Cuando están atentos o concentrados, los gatos proyectan las vibrisas hacia adelante para calcular espacios. En situaciones de alerta, en cambio, tienden a plegarlas hacia los lados para protegerlas. Según expertos de Vitakraft, la longitud de los bigotes suele coincidir con el ancho del cuerpo del animal, lo que les facilita saber si pueden atravesar un lugar estrecho sin quedar atascados.
Además, estas estructuras ayudan a percibir variaciones en la humedad o en la presión ambiental, elementos que influyen en su capacidad de orientación. Por eso, afectar los bigotes puede alterar su equilibrio y seguridad al desplazarse.
¿Es normal que se caigan?
Al igual que el resto del pelaje, los bigotes de los gatos atraviesan un ciclo natural de caída y renovación. Encontrar una vibrisa suelta en el sillón o en el piso no debería generar alarma. La regeneración forma parte del proceso habitual.
Sin embargo, si la caída se vuelve frecuente o llamativa, puede ser señal de algún problema dermatológico, estrés o alteración en la salud general del animal. En esos casos, la recomendación es consultar con un veterinario para descartar complicaciones.

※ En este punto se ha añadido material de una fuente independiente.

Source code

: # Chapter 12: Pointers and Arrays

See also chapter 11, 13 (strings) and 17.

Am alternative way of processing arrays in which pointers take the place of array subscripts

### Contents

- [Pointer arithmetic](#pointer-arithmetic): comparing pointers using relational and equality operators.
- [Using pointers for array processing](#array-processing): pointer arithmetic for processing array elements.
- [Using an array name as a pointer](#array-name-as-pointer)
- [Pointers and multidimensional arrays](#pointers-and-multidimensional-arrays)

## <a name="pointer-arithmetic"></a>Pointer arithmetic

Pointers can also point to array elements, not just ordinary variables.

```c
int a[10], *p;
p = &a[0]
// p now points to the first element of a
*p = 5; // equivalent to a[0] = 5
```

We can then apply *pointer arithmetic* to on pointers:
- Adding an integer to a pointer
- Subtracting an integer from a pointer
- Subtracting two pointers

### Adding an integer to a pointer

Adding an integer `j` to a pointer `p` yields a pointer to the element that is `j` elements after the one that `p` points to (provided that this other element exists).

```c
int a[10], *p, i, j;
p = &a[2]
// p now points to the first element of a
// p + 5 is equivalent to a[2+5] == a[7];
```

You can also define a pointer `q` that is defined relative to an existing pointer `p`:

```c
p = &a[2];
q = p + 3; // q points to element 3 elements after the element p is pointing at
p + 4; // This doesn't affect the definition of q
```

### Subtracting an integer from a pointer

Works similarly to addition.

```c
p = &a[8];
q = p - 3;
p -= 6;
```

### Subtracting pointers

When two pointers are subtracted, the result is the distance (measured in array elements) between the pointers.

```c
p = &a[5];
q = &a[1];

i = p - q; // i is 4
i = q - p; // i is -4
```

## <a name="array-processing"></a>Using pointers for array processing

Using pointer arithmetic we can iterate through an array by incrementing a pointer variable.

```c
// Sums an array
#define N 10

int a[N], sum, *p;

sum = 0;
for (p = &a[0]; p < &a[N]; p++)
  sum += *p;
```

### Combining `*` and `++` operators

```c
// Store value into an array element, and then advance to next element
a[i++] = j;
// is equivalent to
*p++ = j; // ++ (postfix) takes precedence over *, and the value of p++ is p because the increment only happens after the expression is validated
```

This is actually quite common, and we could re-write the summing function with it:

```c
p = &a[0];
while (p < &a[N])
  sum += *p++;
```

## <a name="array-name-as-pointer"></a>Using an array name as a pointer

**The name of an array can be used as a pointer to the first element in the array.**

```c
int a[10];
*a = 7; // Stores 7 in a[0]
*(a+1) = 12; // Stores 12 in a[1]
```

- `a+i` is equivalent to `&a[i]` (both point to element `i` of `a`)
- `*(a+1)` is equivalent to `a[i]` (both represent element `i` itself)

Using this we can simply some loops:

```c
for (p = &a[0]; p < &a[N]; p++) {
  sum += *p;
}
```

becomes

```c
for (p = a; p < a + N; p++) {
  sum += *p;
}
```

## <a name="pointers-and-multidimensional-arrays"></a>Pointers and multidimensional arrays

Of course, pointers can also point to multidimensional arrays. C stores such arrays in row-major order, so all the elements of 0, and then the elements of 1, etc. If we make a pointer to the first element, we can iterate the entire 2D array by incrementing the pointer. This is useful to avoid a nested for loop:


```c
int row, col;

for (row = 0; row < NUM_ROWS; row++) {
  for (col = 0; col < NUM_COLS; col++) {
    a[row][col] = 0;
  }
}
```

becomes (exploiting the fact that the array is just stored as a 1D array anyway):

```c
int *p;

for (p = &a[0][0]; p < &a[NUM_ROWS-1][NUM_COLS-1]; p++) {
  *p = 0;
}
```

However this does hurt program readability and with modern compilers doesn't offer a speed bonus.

Lo que sí debe evitarse bajo cualquier circunstancia es cortar o arrancar las vibrisas. Al estar conectadas a terminaciones nerviosas, esto puede provocar dolor y desorientación. Un gato sin sus bigotes funcionales puede chocar con muebles, fallar en los saltos o mostrarse inseguro al moverse en la oscuridad.
Cuidar los bigotes de los gatos es, en definitiva, respetar una herramienta sensorial clave para su bienestar. Más que un rasgo simpático, son parte esencial de su forma de habitar el mundo.